Amy Licence considers biography in the twenty-first century

There’s something paradoxically exciting and reassuring in reading about what Picasso had for breakfast or eavesdropping on Virginia Woolf’s conversations. Amid globalisation and the information explosion of modern times, it is the gossip and the intimate, if sometimes mundane, details about history’s greats that people seem to want to know about. Subsequently, for the twenty-first century biographer this stuff is like gold dust and just like that hallowed substance, it must be handled with extreme care. But recently the art of biography has become even more complicated: I was used to the privilege and excitement of direct communion with the subject when reading a biography, but now, increasingly, a third person is trying to muscle in – haven’t biographers heard that two’s company, three’s a crowd? 

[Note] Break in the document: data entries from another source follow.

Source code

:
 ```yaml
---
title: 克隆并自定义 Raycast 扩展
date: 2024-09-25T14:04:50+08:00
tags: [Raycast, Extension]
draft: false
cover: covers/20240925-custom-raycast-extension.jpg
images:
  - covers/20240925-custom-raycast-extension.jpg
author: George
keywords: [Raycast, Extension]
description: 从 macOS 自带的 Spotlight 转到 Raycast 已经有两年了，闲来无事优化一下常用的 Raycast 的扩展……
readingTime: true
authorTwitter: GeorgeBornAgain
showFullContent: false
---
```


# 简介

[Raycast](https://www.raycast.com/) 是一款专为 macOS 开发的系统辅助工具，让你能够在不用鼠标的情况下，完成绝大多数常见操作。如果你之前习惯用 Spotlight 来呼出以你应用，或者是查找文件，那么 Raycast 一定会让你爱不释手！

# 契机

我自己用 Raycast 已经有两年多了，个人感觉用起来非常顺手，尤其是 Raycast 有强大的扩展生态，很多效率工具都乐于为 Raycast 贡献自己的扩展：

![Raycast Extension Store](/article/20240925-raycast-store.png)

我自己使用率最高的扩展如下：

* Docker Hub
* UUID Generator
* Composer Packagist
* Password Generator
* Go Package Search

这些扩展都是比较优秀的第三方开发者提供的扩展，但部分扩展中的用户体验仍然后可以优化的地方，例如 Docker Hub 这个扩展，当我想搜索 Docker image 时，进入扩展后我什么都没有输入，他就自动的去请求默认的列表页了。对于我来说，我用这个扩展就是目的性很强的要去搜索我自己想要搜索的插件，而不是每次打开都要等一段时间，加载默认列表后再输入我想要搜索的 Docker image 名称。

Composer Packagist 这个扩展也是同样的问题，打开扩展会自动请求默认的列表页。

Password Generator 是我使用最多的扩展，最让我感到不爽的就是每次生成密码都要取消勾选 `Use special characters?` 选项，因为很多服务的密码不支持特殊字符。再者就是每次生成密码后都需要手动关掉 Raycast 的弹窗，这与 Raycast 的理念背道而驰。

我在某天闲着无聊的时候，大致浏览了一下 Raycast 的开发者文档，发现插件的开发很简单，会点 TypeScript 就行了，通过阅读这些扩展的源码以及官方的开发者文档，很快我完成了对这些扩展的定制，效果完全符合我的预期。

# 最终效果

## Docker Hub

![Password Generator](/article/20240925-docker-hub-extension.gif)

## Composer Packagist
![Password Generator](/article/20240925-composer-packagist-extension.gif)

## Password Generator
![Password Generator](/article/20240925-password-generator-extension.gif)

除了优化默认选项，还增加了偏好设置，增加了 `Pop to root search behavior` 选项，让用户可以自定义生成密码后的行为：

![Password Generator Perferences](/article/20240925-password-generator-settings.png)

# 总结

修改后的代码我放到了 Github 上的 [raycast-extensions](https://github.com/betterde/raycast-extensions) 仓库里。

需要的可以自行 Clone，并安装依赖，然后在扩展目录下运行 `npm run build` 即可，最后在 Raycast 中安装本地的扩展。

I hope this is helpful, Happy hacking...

In the pages of newly published biographies you can now read about biographers’ responsibilities, their struggles with previously quiet consciences and the problems that come with exercising an almost god-like power over the afterlives of their subjects. The recent flurry of books published specifically on the art of biography and autobiography is also telling: questions are being raised about how subjects are chosen; how their lives are reconstructed; and how “gaps” and “missing years” can be filled in using legitimate, interdisciplinary and even fictional ways, reshaping the genre for a new century. 

For example, traditionally, use of the authorial first person in biography was at best an indulgence, at worst an authorial faux pas. But recent debate has acknowledged the role of the biographer as more than a silent facilitator behind the scenes, following the examples of such diverse writers as Richard Sherlock and AS Byatt in exploring the overlap between the lives of the subject and the biographer, fiction and fact. 

As a writer with biographical ambitions myself, Michael Holroyd’s Works on Paper and Hermione Lee’s Virginia Woolf’s Nose set my literary and investigative muscles twitching. First I was thrust into the long-cold shoes of the subject, who, after all, has no control over being chosen or read about and in that sense is exploited; the victim of a biographer’s cause. A classic case is Sylvia Plath’s constant disinterment by some well-meaning biographers: after reading Janet Malcolm’s The Silent Woman in the light of Ted Hughes’s wish that we may all ‘own the facts of our lives’, I’ll never quite look at biography the same way again. Then the fallibility and humanity of the biographer began to eat away at me. I was struck by the tidal forces of trends, agendas and the continual inter-textual dialogue of the modern biography; and how the biographer perceived his or her relationship to their chosen subjects began to interest me just as much as the lives they sought to convey.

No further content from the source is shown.